In some cases, depending upon where you are
or who you rent the vehicle from, it can cost just as much to hire a vehicle
with driver as it costs to hire a vehicle without. This might be the case,
for instance, in hiring a vehicle from your homestay owner who may have
his eldest son do the driving just to keep you safe and protect his investment.
As a rule, however, count on it costing as
much as Rp15,000-20,000 per day extra to have the services of a driver.
For overnight tours, it will cost you another Rp20,000-40,000 because the
custom is that you pay for the driver's meals and accommodations. Or give
him this as part of his per diem and let him cover his expenses himself.
Hotels often have quarters and special meals set aside for drivers.
One expense you won't have is the daily cost
of insurance as this is usually assumed by the rental agency when they
rent out a car with driver. In the very least, you'd be required to carry
less insurance than if you drive it yourself. Another advantage is that
a driver will be responsible if anything mechanical goes wrong or if there's
a traffic violation or accident. Also a driver can guard your belongings
inside the vehicle while you're not there. In the Kintamani area, the locals
may even disconnect your fuel pump in order to convince you that you need
a mechanic.
A word of caution. A driver will probably
get a commission for delivering you to a posh restaurant, gallery, or art
shop. Don't give in to all his suggestions, especially commercial ones.
He also may think you are not able to eat anywhere but in a fancy overlook
restaurant where you may end up paying an enormous amount (Rp25,000 and
up per person). Suggest instead that you eat lunch in a local warung.
Driver's License To drive a car on Bali a valid Indonesian Driver's
License (SIM) or an International Driver's License (IDL), carried as a
supplement to your national driver's license, is compulsory. You may get
by with your national driver's license with your picture on it, but not
always. Since you can't get an IDL on Bali, get one at your local automobile
association (AAA in the U.S.A., US$8, valid for a year) before your trip.
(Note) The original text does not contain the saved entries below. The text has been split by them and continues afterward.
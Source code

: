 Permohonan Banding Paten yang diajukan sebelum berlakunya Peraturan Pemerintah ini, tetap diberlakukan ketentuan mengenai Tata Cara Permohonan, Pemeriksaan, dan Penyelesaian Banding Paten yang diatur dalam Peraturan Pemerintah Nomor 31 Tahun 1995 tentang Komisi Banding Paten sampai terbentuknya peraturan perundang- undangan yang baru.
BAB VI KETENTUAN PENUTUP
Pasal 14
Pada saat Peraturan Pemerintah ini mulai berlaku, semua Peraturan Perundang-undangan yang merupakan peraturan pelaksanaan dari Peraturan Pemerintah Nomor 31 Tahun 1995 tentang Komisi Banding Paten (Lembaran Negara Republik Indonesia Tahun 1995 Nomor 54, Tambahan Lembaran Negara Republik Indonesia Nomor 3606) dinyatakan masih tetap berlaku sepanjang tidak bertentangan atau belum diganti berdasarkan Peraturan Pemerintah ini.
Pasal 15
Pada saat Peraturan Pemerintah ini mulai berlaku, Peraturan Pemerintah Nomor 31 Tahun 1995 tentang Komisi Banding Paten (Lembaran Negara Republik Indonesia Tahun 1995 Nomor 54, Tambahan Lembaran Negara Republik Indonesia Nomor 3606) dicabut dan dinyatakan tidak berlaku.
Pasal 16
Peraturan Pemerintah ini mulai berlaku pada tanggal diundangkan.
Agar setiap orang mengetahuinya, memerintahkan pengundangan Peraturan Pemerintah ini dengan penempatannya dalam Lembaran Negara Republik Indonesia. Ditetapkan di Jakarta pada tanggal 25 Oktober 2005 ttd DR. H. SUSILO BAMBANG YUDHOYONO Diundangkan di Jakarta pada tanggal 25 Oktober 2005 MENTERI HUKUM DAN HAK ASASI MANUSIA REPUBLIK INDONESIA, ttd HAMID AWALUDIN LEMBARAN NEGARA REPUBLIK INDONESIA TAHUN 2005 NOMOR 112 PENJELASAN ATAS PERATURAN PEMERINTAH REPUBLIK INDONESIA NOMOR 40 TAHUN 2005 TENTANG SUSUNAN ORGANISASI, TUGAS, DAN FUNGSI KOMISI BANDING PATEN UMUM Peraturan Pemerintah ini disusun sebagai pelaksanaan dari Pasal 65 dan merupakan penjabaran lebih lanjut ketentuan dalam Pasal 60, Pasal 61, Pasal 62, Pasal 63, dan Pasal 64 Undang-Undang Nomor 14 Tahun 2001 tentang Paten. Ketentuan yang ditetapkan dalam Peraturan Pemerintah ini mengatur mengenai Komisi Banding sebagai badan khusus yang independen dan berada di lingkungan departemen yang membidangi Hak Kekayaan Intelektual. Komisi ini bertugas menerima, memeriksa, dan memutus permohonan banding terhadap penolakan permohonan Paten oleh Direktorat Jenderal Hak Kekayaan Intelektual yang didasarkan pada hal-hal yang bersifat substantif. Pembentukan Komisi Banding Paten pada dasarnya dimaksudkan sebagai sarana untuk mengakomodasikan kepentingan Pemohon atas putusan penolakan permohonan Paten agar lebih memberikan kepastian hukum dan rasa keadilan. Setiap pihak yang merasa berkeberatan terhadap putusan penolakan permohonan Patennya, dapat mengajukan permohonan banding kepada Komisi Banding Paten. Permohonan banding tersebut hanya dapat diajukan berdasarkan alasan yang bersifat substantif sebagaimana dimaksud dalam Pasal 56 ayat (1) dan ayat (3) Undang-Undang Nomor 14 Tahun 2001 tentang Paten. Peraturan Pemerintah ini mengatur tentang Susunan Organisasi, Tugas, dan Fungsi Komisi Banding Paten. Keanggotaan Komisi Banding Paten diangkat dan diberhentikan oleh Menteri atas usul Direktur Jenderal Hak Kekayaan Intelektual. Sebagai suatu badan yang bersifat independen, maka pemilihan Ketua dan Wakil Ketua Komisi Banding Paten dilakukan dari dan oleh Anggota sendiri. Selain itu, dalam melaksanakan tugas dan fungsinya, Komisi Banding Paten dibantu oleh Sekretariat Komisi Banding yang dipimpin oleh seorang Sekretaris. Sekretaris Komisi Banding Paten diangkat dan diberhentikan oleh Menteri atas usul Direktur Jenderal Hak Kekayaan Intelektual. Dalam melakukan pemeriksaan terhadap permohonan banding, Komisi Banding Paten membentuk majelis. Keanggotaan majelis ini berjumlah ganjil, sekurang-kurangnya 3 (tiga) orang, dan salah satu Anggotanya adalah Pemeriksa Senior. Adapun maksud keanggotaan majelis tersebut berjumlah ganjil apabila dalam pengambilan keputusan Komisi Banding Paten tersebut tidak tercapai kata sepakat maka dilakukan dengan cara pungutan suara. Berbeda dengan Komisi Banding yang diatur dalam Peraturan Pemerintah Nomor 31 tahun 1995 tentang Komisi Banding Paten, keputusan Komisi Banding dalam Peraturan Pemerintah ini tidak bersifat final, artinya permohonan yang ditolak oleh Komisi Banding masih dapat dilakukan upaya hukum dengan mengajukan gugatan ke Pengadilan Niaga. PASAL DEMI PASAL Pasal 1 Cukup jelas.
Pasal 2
If your IDL isn't stamped for motorcycle operation,
then you'll need a Balinese Driver's License. Not only is it fairly expensive
to get a license but it's also a hassle (takes a whole morning!). Technically,
you have to be 21 to get a license for a car but only 17 to drive a motorcycle
(though they don't enforce it). The license is not good anywhere else in
Indonesia.
Your losmen owner or motorcycle owner
can often take you through the assembly-line process of getting a license
at the police station (Jl. Seruni, about a 15-minute walk from Kereneng,
open Mon.-Sat. 0800-1200). Wear long pants and shoes. Applicants should
also bring their passport, three passport photos, and their national driver's
license.
The license costs Rp52,500. Answers to the
written multiple-choice test are: BCCACACCCCCCACBCABABAA. If you don't
know an answer, you can always ask the attendant what the question means
and she'll swiftly tell you the answer. You'll also take a driver's test
(a figure-eight on a little kiddie circle, dodging tin cans), get fingerprinted,
and pay Rp2500 for forms.
If you fail either test, you're allowed two
more tries, and start paying all over again. On the books, the fine for
driving a car lacking the required equipment or driving without a license
is a hefty Rp250,000, and to enforce it there are occasional roadblocks
put up by police looking for some additional income.
Traffic Regulations
On an island where red lights are for decorative purposes only and
the rule of the jungle states that the biggest vehicles have the right
of way, one way the police have of encouraging people to drive safely is
by mounting grisly wrecks of cars high on pedestals along dangerous sections
of Bali's highways. In a more orthodox attempt to cut down on road fatalities,
Indonesia's Traffic Act was enacted in 1992. The result was that many motorists
now actually apply for driver's licenses and papers to fully document their
vehicle ownership.
Though these new traffic regulations have
stimulated drivers to be more disciplined on the road, they have also prompted
people to settle traffic violations with the police on the spot rather
than in court. This practice of receiving hadiah (gifts) constitutes
a normal portion of income for lower-rank policeman.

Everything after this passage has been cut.